(Dataset)
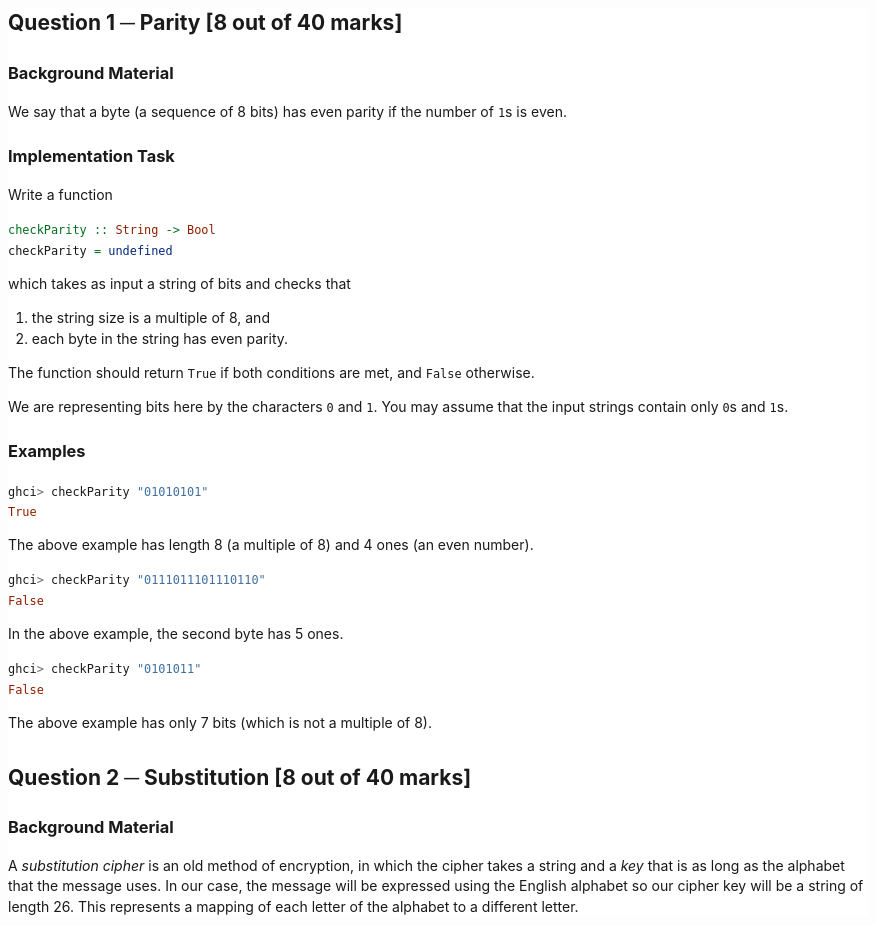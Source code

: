 ## Question 1 ─ Parity [8 out of 40 marks]

### Background Material

We say that a byte (a sequence of 8 bits) has even parity if the number of `1`s
is even.

### Implementation Task

Write a function

```haskell
checkParity :: String -> Bool
checkParity = undefined
```

which takes as input a string of bits and checks that

1. the string size is a multiple of 8, and
1. each byte in the string has even parity.

The function should return `True` if both conditions are met, and `False`
otherwise.

We are representing bits here by the characters `0` and `1`.  You may
assume that the input strings contain only `0`s and `1`s.

### Examples

```hs
ghci> checkParity "01010101"
True
```
The above example has length 8 (a multiple of 8) and 4 ones (an even number).
```hs
ghci> checkParity "0111011101110110"
False
```
In the above example, the second byte has 5 ones.

```hs
ghci> checkParity "0101011"
False
```
The above example has only 7 bits (which is not a multiple of 8).

## Question 2 ─ Substitution [8 out of 40 marks]

### Background Material

A _substitution cipher_ is an old method of encryption, in which the cipher
takes a string and a _key_ that is as long as the alphabet that the message
uses. In our case, the message will be expressed using the English alphabet so
our cipher key will be a string of length 26. This represents a mapping of each
letter of the alphabet to a different letter.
(End Dataset)
The required output is the line containing "which takes as" through the last line of the records above, each copied exactly and nothing more.

which takes as input a string of bits and checks that

1. the string size is a multiple of 8, and
1. each byte in the string has even parity.

The function should return `True` if both conditions are met, and `False`
otherwise.

We are representing bits here by the characters `0` and `1`.  You may
assume that the input strings contain only `0`s and `1`s.

### Examples

```hs
ghci> checkParity "01010101"
True
```
The above example has length 8 (a multiple of 8) and 4 ones (an even number).
```hs
ghci> checkParity "0111011101110110"
False
```
In the above example, the second byte has 5 ones.

```hs
ghci> checkParity "0101011"
False
```
The above example has only 7 bits (which is not a multiple of 8).

## Question 2 ─ Substitution [8 out of 40 marks]

### Background Material

A _substitution cipher_ is an old method of encryption, in which the cipher
takes a string and a _key_ that is as long as the alphabet that the message
uses. In our case, the message will be expressed using the English alphabet so
our cipher key will be a string of length 26. This represents a mapping of each
letter of the alphabet to a different letter.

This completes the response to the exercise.